Ímã

Que literatura há em tamborilar relutantes os dedinhos em permanente sofreguidão frustrada?
Que é literatura afinal? Serve para alguma coisa? Você aí, que podia estar fazendo algo mais proveitoso e no entanto perde seu precioso tempo lendo estas bobagens que perpetro, você aí, diga: para que serve a literatura? Não, você não leu errado, não. Tenho a pachorra de perguntar. Repito: para que serve a literatura, afinal? Sabe a resposta? Então queira me dizer. Só não me venha com as teorias que lhe entucharam na escola. Até hoje não vejo motivo para acreditar no que me “ensinaram” aqueles fessores todos. Nenhum dos quais, diga-se, capaz de escrever sequer uma página literária digna do nome. E por que deveríamos acreditar neles? É óbvio que todo mestre de literatura vai dizer que a dita é sublime, enleva, revela, elucida, familiariza e asneiras que tais. Afinal é a profissão dele. Carinha não vai tirar o pão da própria boca. Escrever tem um quê de ridículo, é mister de impotentes, na verdade queríamos estar dirigindo o mundo, tomando as grandes decisões que governam a vida dos bilhões de vermezinhos que pululam por este miserável planeta. Pusilânime, incapaz de confessar sequer a si mesmo que é um fraco, o escritor queria é estar pilotando bólides de F1, fazendo os gols dos grandes campeonatos transmitidos pela tevê, a escritora queria estar na pele de Madonna seduzindo milhões, cobiçada, secretamente ou não, por hordas de marmanjos e tarados, mas nem é preciso ir tão longe.
Muitas vezes o escritor quer apenas ser outro. Quase que por razões de natureza, é um eterno descontente de si mesmo. Tem uma consciência aguda — pior, agudíssima — dos próprios defeitos. Se acha uma excrescência. Não tolera as próprias limitações. Não suporta sua mera humanidade. Por isso inventa e fantasia e mente. E, no processo, se deixa divagar sob os próprios sonhos. Desconta nos personagens que cria todas as pequenas neuroses que identifica em si. Sublima, na expressão freudiana. Mas por mais ou por melhor que sublime, o sistema da compensação nunca é, obviamente, bastante. Não se encaixa como devia. Resulta incompleto. Em certos casos, inventar um personagem que se aproxime de seu ideal, que realize pelo escritor, ou pelo poeta, todas suas taras ocultas, acaba gerando mais confusão para o pobre-diabo. Quando isso ocorre, quem paga o pato, claro, é o personagem. É aí que o autor prepotente, munido de seu poder divino de zoar com a vida de suas crias, deita e rola. Sente um prazer monstruosamente mesquinho de poder controlar o destino alheio. Não controlar tão-somente — mas controlar discricionariamente. O pobre personagem, inerme, impotente, pode morrer duma hora para outra sem ter a mínima chance de defesa. Tolhido pelo mais inverossímil dos acidentes ou acometido da mais improvável das doenças. Sem sequer saber por que está morrendo. Se o autor tiver um mínimo de competência, até pode engendrar uma desculpa razoavelmente aceitável para a extinção de seu outrora companheiro de viagem. Mas não é isso que vemos na maioria dos casos, é? Pois o poeta, ou escritor, quase sempre se revela um pequeno, um desprezível ditador.

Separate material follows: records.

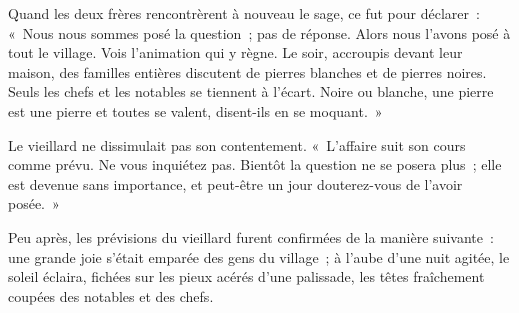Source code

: \documentclass[french,twoside]{book} %
\begin{document}
Quand les deux frères rencontrèrent à nouveau le sage, ce fut pour déclarer : « Nous nous sommes posé la question ; pas de réponse. Alors nous l’avons posé à tout le village. Vois l’animation qui y règne. Le soir, accroupis devant leur maison, des familles entières discutent de pierres blanches et de pierres noires. Seuls les chefs et les notables se tiennent à l’écart. Noire ou blanche, une pierre est une pierre et toutes se valent, disent-ils en se moquant. »\par
Le vieillard ne dissimulait pas son contentement. « L’affaire suit son cours comme prévu. Ne vous inquiétez pas. Bientôt la question ne se posera plus ; elle est devenue sans importance, et peut-être un jour douterez-vous de l’avoir posée. »\par
Peu après, les prévisions du vieillard furent confirmées de la manière suivante : une grande joie s’était emparée des gens du village ; à l’aube d’une nuit agitée, le soleil éclaira, fichées sur les pieux acérés d’une palissade, les têtes fraîchement coupées des notables et des chefs.
\end{document}
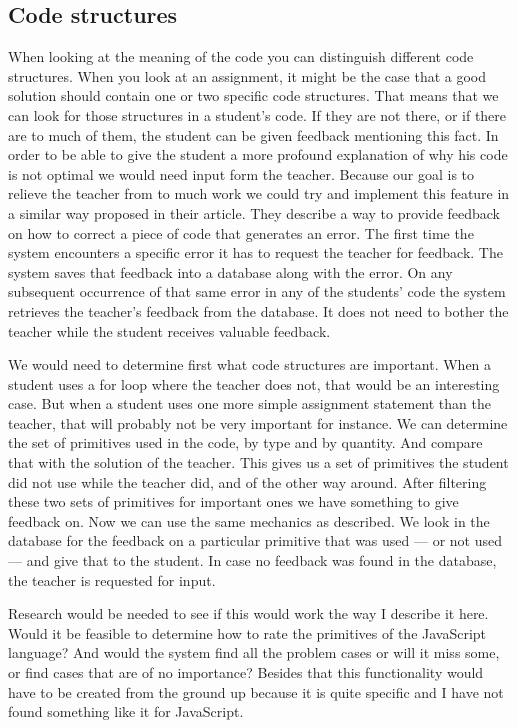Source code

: \documentclass{article}
\begin{document}
\subsection{Code structures}

When looking at the meaning of the code you can distinguish different code
structures. When you look at an assignment, it might be the case that a good
solution should contain one or two specific code structures. That means that we
can look for those structures in a student's code. If they are not there, or if
there are to much of them, the student can be given feedback mentioning this
fact. In order to be able to give the student a more profound explanation of
why his code is not optimal we would need input form the teacher. Because our
goal is to relieve the teacher from to much work we could try and implement
this feature in a similar way \citet[Section 3.2]{watson2011learning} proposed
in their article. They describe a way to provide feedback on how to correct a
piece of code that generates an error. The first time the system encounters a
specific error it has to request the teacher for feedback. The system saves
that feedback into a database along with the error. On any subsequent
occurrence of that same error in any of the students' code the system retrieves
the teacher's feedback from the database. It does not need to bother the
teacher while the student receives valuable feedback.

We would need to determine first what code structures are important. When a
student uses a for loop where the teacher does not, that would be an
interesting case. But when a student uses one more simple assignment statement
than the teacher, that will probably not be very important for instance. We can
determine the set of primitives used in the code, by type and by quantity. And
compare that with the solution of the teacher. This gives us a set of
primitives the student did not use while the teacher did, and of the other way
around. After filtering these two sets of primitives for important ones we have
something to give feedback on. Now we can use the same mechanics as
\citet{watson2011learning} described. We look in the database for the feedback
on a particular primitive that was used --- or not used --- and give that to
the student. In case no feedback was found in the database, the teacher is
requested for input.

Research would be needed to see if this would work the way I describe it
here. Would it be feasible to determine how to rate the primitives of the
JavaScript language? And would the system find all the problem cases or will it
miss some, or find cases that are of no importance? Besides that this functionality would have to be created from the ground up because it is quite specific and I have not found something like it for JavaScript.
\end{document}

Não que literatura tenha algo a ver com democracia. Literatura é elitista pela própria natureza. O literato abre a boca contando fazer com que o resto a feche.
E se nada tiver a dizer, o resto logo percebe. E logo passa a ser um “literato”.
O mundo está lotado de “literatos”.
É “literato” aquele que, entre outros pecados, pensa que o fazer literário se contenta cuma fieira de palavras cuspidas ao léu e à matroca e à tripa-forra.
O “literato” é um perigo.
O “literato” vem sempre pra confundir. Conquistar os incautos.
Percebeu há anos que a literatura sempre guarda em si algo de iconoclastia. Então se aventura a iconoclasta. Mas não sabe que a iconoclastia é apenas um dentre milhares e milhares de ingredientes literários.
O “literato” confunde literatura e programa de receitas de bolo na tevê.
O “literato” é, antes de tudo, um lamentável ser entre aspas.